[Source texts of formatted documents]

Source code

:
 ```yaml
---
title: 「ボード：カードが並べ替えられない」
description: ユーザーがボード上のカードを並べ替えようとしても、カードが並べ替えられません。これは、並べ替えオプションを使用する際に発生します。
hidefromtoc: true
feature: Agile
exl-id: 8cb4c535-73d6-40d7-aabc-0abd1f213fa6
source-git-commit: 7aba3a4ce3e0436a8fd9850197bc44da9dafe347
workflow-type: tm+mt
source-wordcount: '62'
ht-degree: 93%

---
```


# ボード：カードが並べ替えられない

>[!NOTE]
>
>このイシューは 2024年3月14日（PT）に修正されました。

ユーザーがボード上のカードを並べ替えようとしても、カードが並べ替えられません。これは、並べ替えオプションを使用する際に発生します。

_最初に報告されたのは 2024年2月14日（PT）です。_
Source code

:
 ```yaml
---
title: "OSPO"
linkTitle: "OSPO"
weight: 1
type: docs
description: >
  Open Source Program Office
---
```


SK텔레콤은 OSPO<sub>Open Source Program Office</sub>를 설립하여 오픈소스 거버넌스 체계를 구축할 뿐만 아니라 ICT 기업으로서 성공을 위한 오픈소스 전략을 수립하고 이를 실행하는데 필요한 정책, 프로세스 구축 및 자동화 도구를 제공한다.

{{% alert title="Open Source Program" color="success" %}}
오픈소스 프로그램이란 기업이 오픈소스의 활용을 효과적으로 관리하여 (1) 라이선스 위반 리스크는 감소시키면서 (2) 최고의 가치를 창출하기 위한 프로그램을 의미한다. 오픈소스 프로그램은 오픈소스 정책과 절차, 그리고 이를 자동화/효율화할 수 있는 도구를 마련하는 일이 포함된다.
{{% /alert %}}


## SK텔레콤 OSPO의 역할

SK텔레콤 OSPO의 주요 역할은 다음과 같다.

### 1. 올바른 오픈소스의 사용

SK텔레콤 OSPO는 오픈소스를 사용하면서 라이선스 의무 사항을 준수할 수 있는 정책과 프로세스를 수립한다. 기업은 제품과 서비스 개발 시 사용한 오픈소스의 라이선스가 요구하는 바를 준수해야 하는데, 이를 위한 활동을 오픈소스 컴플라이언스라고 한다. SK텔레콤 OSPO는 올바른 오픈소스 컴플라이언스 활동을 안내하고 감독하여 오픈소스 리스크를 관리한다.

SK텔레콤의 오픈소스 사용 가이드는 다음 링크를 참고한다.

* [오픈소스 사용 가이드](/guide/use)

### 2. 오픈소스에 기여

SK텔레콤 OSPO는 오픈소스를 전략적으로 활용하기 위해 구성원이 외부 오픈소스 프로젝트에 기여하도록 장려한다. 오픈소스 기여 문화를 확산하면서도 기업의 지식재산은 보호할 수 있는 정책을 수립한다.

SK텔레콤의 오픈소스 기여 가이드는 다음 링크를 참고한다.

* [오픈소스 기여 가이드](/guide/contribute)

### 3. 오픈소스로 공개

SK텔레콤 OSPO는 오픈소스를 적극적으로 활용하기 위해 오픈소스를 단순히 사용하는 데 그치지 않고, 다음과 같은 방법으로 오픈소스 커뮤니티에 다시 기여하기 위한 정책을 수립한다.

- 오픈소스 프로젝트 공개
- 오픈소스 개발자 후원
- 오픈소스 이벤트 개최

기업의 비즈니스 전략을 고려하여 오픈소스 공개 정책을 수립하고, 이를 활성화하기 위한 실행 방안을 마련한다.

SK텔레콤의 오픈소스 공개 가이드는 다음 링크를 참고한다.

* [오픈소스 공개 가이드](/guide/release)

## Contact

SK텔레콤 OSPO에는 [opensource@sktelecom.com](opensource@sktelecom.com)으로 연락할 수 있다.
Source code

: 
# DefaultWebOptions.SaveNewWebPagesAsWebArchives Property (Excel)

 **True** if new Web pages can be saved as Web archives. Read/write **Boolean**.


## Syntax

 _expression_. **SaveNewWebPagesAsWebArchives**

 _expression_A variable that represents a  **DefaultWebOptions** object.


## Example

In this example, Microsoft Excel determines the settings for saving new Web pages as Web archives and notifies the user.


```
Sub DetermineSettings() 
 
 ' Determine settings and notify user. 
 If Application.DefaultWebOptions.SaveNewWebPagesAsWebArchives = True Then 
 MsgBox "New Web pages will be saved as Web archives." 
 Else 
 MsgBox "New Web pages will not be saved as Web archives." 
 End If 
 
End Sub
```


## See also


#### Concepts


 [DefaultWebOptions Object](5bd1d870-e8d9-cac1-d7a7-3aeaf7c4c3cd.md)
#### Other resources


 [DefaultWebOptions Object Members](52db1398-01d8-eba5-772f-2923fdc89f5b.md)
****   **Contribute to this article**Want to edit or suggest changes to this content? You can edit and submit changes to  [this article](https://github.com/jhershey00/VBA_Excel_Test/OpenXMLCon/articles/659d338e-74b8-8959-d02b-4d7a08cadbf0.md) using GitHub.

* * *

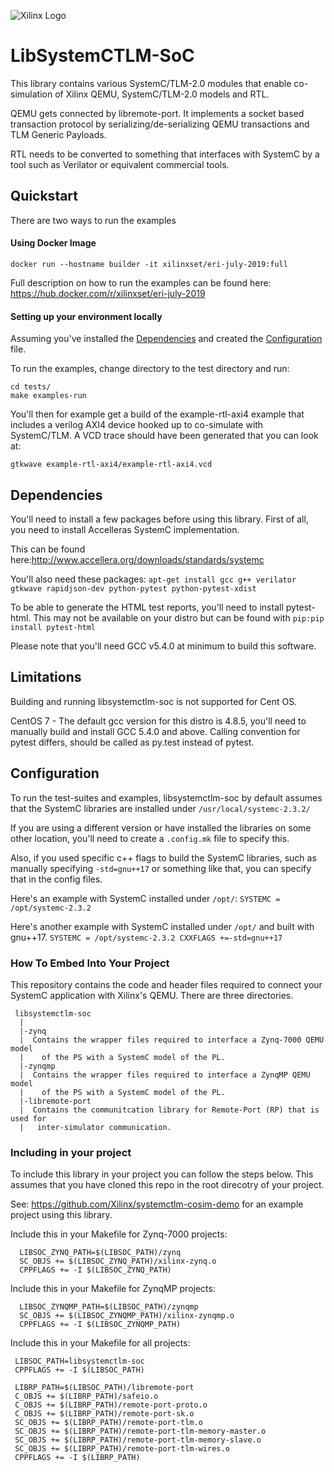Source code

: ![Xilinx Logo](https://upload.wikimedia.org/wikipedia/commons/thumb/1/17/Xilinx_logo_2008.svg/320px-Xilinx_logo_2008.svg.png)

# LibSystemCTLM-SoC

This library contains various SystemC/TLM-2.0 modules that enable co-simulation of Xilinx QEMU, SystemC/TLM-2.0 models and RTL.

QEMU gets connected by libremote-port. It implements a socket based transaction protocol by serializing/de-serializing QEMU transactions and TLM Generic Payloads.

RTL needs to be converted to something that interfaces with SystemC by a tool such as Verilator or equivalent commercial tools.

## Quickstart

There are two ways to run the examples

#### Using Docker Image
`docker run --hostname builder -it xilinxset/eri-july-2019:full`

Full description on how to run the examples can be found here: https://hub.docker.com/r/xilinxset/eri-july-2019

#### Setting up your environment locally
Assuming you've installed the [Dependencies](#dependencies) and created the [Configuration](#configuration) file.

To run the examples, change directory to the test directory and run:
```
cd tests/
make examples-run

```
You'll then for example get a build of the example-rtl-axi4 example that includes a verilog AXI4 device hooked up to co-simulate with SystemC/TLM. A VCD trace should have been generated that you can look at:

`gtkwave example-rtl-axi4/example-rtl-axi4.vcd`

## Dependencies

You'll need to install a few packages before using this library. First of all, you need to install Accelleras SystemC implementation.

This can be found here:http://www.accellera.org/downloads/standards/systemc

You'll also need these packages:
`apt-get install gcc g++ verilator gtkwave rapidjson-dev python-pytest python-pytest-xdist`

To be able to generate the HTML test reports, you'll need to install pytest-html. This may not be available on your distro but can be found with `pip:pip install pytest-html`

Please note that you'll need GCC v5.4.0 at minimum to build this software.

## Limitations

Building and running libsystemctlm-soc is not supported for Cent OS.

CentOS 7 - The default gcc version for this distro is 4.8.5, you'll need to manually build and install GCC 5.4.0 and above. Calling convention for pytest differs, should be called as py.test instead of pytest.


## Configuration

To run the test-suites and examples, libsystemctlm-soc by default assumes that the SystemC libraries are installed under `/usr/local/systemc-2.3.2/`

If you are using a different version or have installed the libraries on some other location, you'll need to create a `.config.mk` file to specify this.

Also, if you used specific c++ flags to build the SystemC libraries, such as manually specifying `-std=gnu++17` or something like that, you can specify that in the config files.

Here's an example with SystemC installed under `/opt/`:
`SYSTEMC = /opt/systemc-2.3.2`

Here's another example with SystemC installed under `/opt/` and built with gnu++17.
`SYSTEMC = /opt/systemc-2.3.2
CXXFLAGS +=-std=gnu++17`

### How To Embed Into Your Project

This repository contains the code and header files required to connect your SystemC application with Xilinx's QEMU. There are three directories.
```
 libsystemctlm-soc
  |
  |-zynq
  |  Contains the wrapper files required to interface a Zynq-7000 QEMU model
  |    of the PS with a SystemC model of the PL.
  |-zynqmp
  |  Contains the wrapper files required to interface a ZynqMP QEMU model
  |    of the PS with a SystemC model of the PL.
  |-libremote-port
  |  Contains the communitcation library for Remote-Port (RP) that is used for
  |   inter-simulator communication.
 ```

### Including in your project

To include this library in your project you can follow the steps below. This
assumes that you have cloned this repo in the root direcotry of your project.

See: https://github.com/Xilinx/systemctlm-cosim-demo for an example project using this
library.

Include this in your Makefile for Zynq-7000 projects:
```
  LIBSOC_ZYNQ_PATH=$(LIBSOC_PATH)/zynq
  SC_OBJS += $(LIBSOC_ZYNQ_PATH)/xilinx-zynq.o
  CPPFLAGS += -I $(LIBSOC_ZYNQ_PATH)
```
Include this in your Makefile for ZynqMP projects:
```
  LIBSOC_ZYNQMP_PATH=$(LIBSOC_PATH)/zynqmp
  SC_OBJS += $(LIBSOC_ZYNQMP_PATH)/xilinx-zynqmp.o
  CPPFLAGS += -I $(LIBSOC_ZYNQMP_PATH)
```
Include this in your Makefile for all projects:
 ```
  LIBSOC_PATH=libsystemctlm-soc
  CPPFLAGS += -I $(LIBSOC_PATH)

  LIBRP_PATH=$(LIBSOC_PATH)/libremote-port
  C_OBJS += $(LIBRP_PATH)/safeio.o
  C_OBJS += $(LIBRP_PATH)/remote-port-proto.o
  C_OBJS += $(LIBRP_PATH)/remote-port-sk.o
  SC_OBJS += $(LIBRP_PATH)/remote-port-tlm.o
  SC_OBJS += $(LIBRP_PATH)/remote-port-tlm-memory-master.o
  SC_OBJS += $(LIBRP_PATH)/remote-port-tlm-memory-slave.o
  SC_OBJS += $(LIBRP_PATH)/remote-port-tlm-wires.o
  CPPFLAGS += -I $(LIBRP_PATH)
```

• [Your instructions]: Return, word for word, the lines of the data above from the line with "run --hostname builder" through the line with "You'll need to install a", inclusive.

• [Response to this exercise]:
`docker run --hostname builder -it xilinxset/eri-july-2019:full`

Full description on how to run the examples can be found here: https://hub.docker.com/r/xilinxset/eri-july-2019

#### Setting up your environment locally
Assuming you've installed the [Dependencies](#dependencies) and created the [Configuration](#configuration) file.

To run the examples, change directory to the test directory and run:
```
cd tests/
make examples-run

```
You'll then for example get a build of the example-rtl-axi4 example that includes a verilog AXI4 device hooked up to co-simulate with SystemC/TLM. A VCD trace should have been generated that you can look at:

`gtkwave example-rtl-axi4/example-rtl-axi4.vcd`

## Dependencies

You'll need to install a few packages before using this library. First of all, you need to install Accelleras SystemC implementation.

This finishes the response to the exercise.